======== Data shown ========
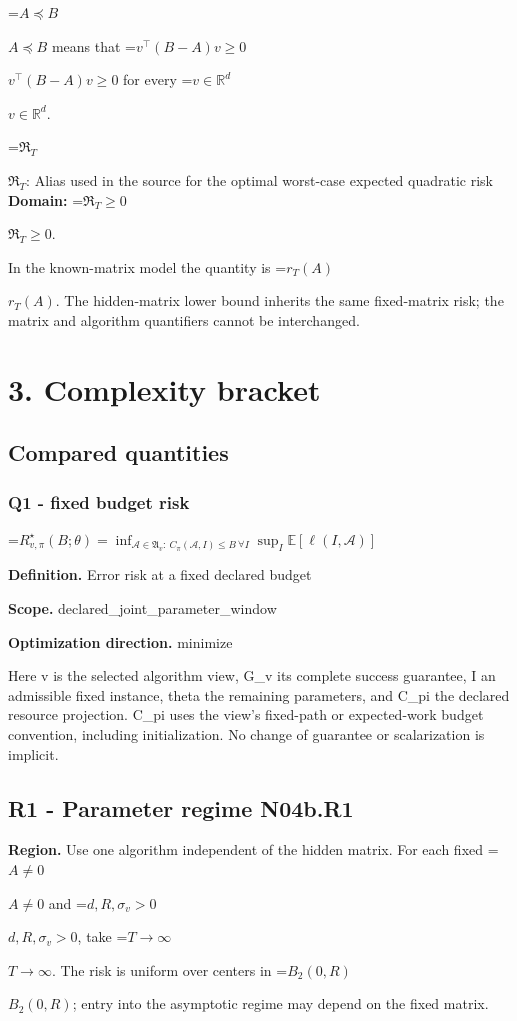\documentclass[10pt,a4paper]{article}
\newcommand{\AtlasMath}[1]{\par\begingroup\centering\setbox0=\hbox{$\displaystyle #1$}\ifdim\wd0>1.4\linewidth\typeout{ATLAS WIDE FORMULA: \the\wd0}\fi\ifdim\wd0>\linewidth\resizebox{\linewidth}{!}{\box0}\else\box0\fi\par\endgroup}
\newcommand{\AtlasInlineMath}[1]{\begingroup\setbox0=\hbox{$#1$}\ifdim\wd0>.4\linewidth\endgroup\AtlasMath{#1}\else\endgroup$#1$\fi}
\begin{document}
\AtlasInlineMath{A\preceq B} means that \AtlasInlineMath{v^\top(B-A)v\ge0} for every \AtlasInlineMath{v\in\mathbb{R}^d}.

\AtlasInlineMath{\mathfrak R_T}: Alias used in the source for the optimal worst-case expected quadratic risk \textbf{Domain:} \AtlasInlineMath{\mathfrak R_T\ge0}.

In the known-matrix model the quantity is \AtlasInlineMath{r_T(A)}. The hidden-matrix lower bound inherits the same fixed-matrix risk; the matrix and algorithm quantifiers cannot be interchanged.

\section{3. Complexity bracket}
\subsection{Compared quantities}
\subsubsection{Q1 - fixed budget risk}
\AtlasMath{R^\star_{v,\pi}(B;\theta)=\inf_{\mathcal A\in\mathfrak A_v:\ C_\pi(\mathcal A,I)\le B\ \forall I}\sup_I\mathbb E[\ell(I,\mathcal A)]}
\textbf{Definition.} Error risk at a fixed declared budget

\textbf{Scope.} declared\_joint\_parameter\_window

\textbf{Optimization direction.} minimize

Here v is the selected algorithm view, G\_v its complete success guarantee, I an admissible fixed instance, theta the remaining parameters, and C\_pi the declared resource projection. C\_pi uses the view's fixed-path or expected-work budget convention, including initialization. No change of guarantee or scalarization is implicit.

\subsection{R1 - Parameter regime N04b.R1}
\textbf{Region.} Use one algorithm independent of the hidden matrix. For each fixed \AtlasInlineMath{A\ne0} and \AtlasInlineMath{d,R,\sigma_v>0}, take \AtlasInlineMath{T\to\infty}. The risk is uniform over centers in \AtlasInlineMath{B_2(0,R)}; entry into the asymptotic regime may depend on the fixed matrix.
\end{document}
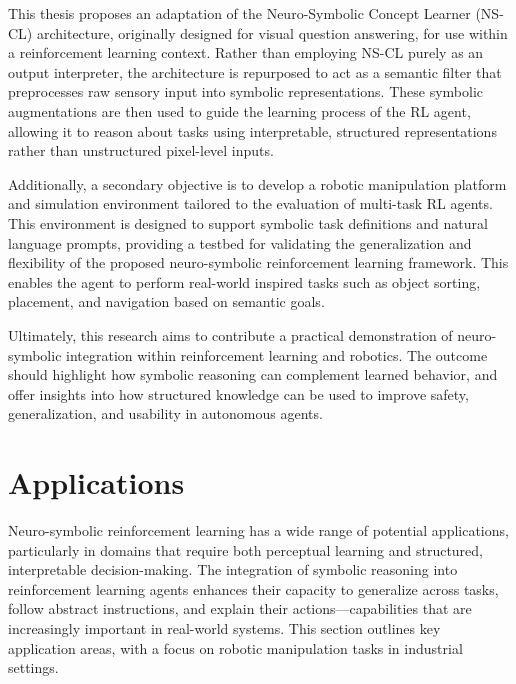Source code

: This thesis proposes an adaptation of the Neuro-Symbolic Concept Learner (NS-CL) architecture, originally designed for visual question answering, for use within a reinforcement learning context. Rather than employing NS-CL purely as an output interpreter, the architecture is repurposed to act as a semantic filter that preprocesses raw sensory input into symbolic representations. These symbolic augmentations are then used to guide the learning process of the RL agent, allowing it to reason about tasks using interpretable, structured representations rather than unstructured pixel-level inputs.

Additionally, a secondary objective is to develop a robotic manipulation platform and simulation environment tailored to the evaluation of multi-task RL agents. This environment is designed to support symbolic task definitions and natural language prompts, providing a testbed for validating the generalization and flexibility of the proposed neuro-symbolic reinforcement learning framework. This enables the agent to perform real-world inspired tasks such as object sorting, placement, and navigation based on semantic goals.

Ultimately, this research aims to contribute a practical demonstration of neuro-symbolic integration within reinforcement learning and robotics. The outcome should highlight how symbolic reasoning can complement learned behavior, and offer insights into how structured knowledge can be used to improve safety, generalization, and usability in autonomous agents.

%

\section{Applications} \label{se:applications}
Neuro-symbolic reinforcement learning has a wide range of potential applications, particularly in domains that require both perceptual learning and structured, interpretable decision-making. The integration of symbolic reasoning into reinforcement learning agents enhances their capacity to generalize across tasks, follow abstract instructions, and explain their actions—capabilities that are increasingly important in real-world systems. This section outlines key application areas, with a focus on robotic manipulation tasks in industrial settings.

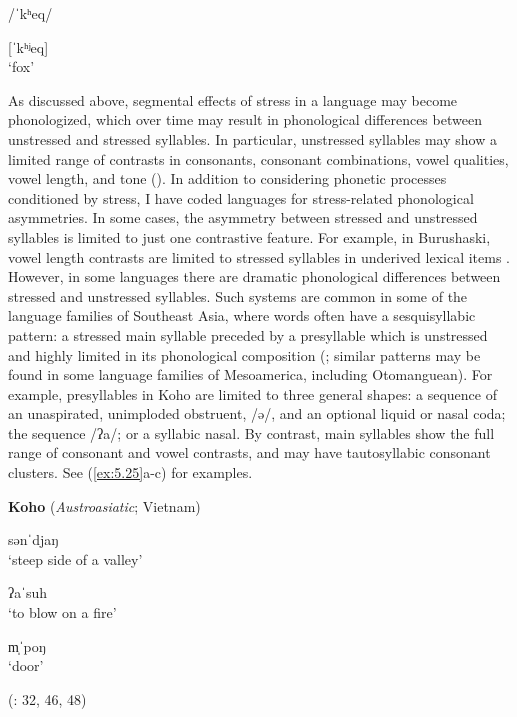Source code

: /ˈkʰeq/

[ˈkʰʲeq]\\
\glt ‘fox’
\citep[23]{Shiraishi2006}
\z

  As discussed above, segmental effects of stress in a language may become phonologized, which over time may result in phonological differences between unstressed and stressed syllables. In particular, unstressed syllables may show a limited range of contrasts in consonants, consonant combinations, vowel qualities, vowel length, and tone (\citealt{vanderHulst2010}). In addition to considering phonetic processes conditioned by stress, I have coded languages for stress-related phonological asymmetries. In some cases, the asymmetry between stressed and unstressed syllables is limited to just one contrastive feature. For example, in Burushaski, vowel length contrasts are limited to stressed syllables in underived lexical items \citep[1028]{Anderson1997}. However, in some languages there are dramatic phonological differences between stressed and unstressed syllables. Such systems are common in some of the language families of Southeast Asia, where words often have a sesquisyllabic pattern: a stressed main syllable preceded by a presyllable which is unstressed and highly limited in its phonological composition (\citealt{Matisoff1973,Michaud2012}; similar patterns may be found in some language families of Mesoamerica, including Otomanguean). For example, presyllables in Koho are limited to three general shapes: a sequence of an unaspirated, unimploded obstruent, /ə/, and an optional liquid or nasal coda; the sequence /ʔa/; or a syllabic nasal. By contrast, main syllables show the full range of consonant and vowel contrasts, and may have tautosyllabic consonant clusters. See (\ref{ex:5.25}a-c) for examples.

\ea\label{ex:5.25}
  \textbf{Koho} (\textit{Austroasiatic}; Vietnam)

\ea  sənˈdjaŋ\\
\glt ‘steep side of a valley’

\ex  ʔaˈsuh\\
\glt ‘to blow on a fire’

\ex  m̩ˈpoŋ\\
\glt ‘door’

(\citealt{Olsen2014}: 32, 46, 48)
\z
\z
========
Exercise directions: Repeat the entries above exactly as written, but not their pictures.

Result of the exercise:
\documentclass[10pt,a4paper]{article}
\newcommand{\AtlasMath}[1]{\par\begingroup\centering\setbox0=\hbox{$\displaystyle #1$}\ifdim\wd0>1.4\linewidth\typeout{ATLAS WIDE FORMULA: \the\wd0}\fi\ifdim\wd0>\linewidth\resizebox{\linewidth}{!}{\box0}\else\box0\fi\par\endgroup}
\newcommand{\AtlasInlineMath}[1]{\begingroup\setbox0=\hbox{$#1$}\ifdim\wd0>.4\linewidth\endgroup\AtlasMath{#1}\else\endgroup$#1$\fi}
\begin{document}
\AtlasInlineMath{A\preceq B} means that \AtlasInlineMath{v^\top(B-A)v\ge0} for every \AtlasInlineMath{v\in\mathbb{R}^d}.

\AtlasInlineMath{\mathfrak R_T}: Alias used in the source for the optimal worst-case expected quadratic risk \textbf{Domain:} \AtlasInlineMath{\mathfrak R_T\ge0}.

In the known-matrix model the quantity is \AtlasInlineMath{r_T(A)}. The hidden-matrix lower bound inherits the same fixed-matrix risk; the matrix and algorithm quantifiers cannot be interchanged.

\section{3. Complexity bracket}
\subsection{Compared quantities}
\subsubsection{Q1 - fixed budget risk}
\AtlasMath{R^\star_{v,\pi}(B;\theta)=\inf_{\mathcal A\in\mathfrak A_v:\ C_\pi(\mathcal A,I)\le B\ \forall I}\sup_I\mathbb E[\ell(I,\mathcal A)]}
\textbf{Definition.} Error risk at a fixed declared budget

\textbf{Scope.} declared\_joint\_parameter\_window

\textbf{Optimization direction.} minimize

Here v is the selected algorithm view, G\_v its complete success guarantee, I an admissible fixed instance, theta the remaining parameters, and C\_pi the declared resource projection. C\_pi uses the view's fixed-path or expected-work budget convention, including initialization. No change of guarantee or scalarization is implicit.

\subsection{R1 - Parameter regime N04b.R1}
\textbf{Region.} Use one algorithm independent of the hidden matrix. For each fixed \AtlasInlineMath{A\ne0} and \AtlasInlineMath{d,R,\sigma_v>0}, take \AtlasInlineMath{T\to\infty}. The risk is uniform over centers in \AtlasInlineMath{B_2(0,R)}; entry into the asymptotic regime may depend on the fixed matrix.
\end{document}
Source code

: This thesis proposes an adaptation of the Neuro-Symbolic Concept Learner (NS-CL) architecture, originally designed for visual question answering, for use within a reinforcement learning context. Rather than employing NS-CL purely as an output interpreter, the architecture is repurposed to act as a semantic filter that preprocesses raw sensory input into symbolic representations. These symbolic augmentations are then used to guide the learning process of the RL agent, allowing it to reason about tasks using interpretable, structured representations rather than unstructured pixel-level inputs.

Additionally, a secondary objective is to develop a robotic manipulation platform and simulation environment tailored to the evaluation of multi-task RL agents. This environment is designed to support symbolic task definitions and natural language prompts, providing a testbed for validating the generalization and flexibility of the proposed neuro-symbolic reinforcement learning framework. This enables the agent to perform real-world inspired tasks such as object sorting, placement, and navigation based on semantic goals.

Ultimately, this research aims to contribute a practical demonstration of neuro-symbolic integration within reinforcement learning and robotics. The outcome should highlight how symbolic reasoning can complement learned behavior, and offer insights into how structured knowledge can be used to improve safety, generalization, and usability in autonomous agents.

%

\section{Applications} \label{se:applications}
Neuro-symbolic reinforcement learning has a wide range of potential applications, particularly in domains that require both perceptual learning and structured, interpretable decision-making. The integration of symbolic reasoning into reinforcement learning agents enhances their capacity to generalize across tasks, follow abstract instructions, and explain their actions—capabilities that are increasingly important in real-world systems. This section outlines key application areas, with a focus on robotic manipulation tasks in industrial settings.

Source code

: /ˈkʰeq/

[ˈkʰʲeq]\\
\glt ‘fox’
\citep[23]{Shiraishi2006}
\z

  As discussed above, segmental effects of stress in a language may become phonologized, which over time may result in phonological differences between unstressed and stressed syllables. In particular, unstressed syllables may show a limited range of contrasts in consonants, consonant combinations, vowel qualities, vowel length, and tone (\citealt{vanderHulst2010}). In addition to considering phonetic processes conditioned by stress, I have coded languages for stress-related phonological asymmetries. In some cases, the asymmetry between stressed and unstressed syllables is limited to just one contrastive feature. For example, in Burushaski, vowel length contrasts are limited to stressed syllables in underived lexical items \citep[1028]{Anderson1997}. However, in some languages there are dramatic phonological differences between stressed and unstressed syllables. Such systems are common in some of the language families of Southeast Asia, where words often have a sesquisyllabic pattern: a stressed main syllable preceded by a presyllable which is unstressed and highly limited in its phonological composition (\citealt{Matisoff1973,Michaud2012}; similar patterns may be found in some language families of Mesoamerica, including Otomanguean). For example, presyllables in Koho are limited to three general shapes: a sequence of an unaspirated, unimploded obstruent, /ə/, and an optional liquid or nasal coda; the sequence /ʔa/; or a syllabic nasal. By contrast, main syllables show the full range of consonant and vowel contrasts, and may have tautosyllabic consonant clusters. See (\ref{ex:5.25}a-c) for examples.

\ea\label{ex:5.25}
  \textbf{Koho} (\textit{Austroasiatic}; Vietnam)

\ea  sənˈdjaŋ\\
\glt ‘steep side of a valley’

\ex  ʔaˈsuh\\
\glt ‘to blow on a fire’

\ex  m̩ˈpoŋ\\
\glt ‘door’

(\citealt{Olsen2014}: 32, 46, 48)
\z
\z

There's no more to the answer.